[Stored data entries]
=== Section Start ===

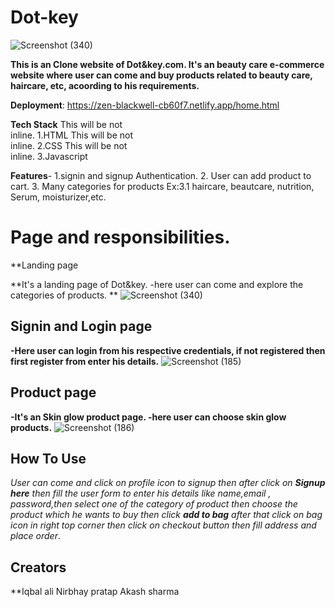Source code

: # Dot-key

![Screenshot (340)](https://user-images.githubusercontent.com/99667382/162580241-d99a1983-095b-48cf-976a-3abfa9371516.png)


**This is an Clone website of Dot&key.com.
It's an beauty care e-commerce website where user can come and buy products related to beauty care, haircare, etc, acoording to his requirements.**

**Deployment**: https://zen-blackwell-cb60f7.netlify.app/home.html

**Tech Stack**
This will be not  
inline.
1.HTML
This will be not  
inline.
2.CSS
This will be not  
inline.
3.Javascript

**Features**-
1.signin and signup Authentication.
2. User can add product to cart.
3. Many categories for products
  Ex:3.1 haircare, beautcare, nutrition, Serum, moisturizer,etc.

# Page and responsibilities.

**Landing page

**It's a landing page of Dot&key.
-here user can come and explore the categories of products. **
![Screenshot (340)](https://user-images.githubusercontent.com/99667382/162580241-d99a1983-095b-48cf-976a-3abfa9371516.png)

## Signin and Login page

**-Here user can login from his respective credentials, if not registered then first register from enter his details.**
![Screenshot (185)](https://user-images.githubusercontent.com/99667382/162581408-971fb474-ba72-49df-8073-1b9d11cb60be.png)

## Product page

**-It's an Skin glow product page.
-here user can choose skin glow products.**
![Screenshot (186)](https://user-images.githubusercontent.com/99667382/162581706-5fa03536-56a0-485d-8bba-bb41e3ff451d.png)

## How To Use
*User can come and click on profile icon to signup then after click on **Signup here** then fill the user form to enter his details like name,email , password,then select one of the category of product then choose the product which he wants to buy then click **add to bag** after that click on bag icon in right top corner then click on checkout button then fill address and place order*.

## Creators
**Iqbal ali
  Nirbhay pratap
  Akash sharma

=== Section End ===

Please show every line above that includes the word "glow".

* [Task answer]:
**-It's an Skin glow product page.
-here user can choose skin glow products.**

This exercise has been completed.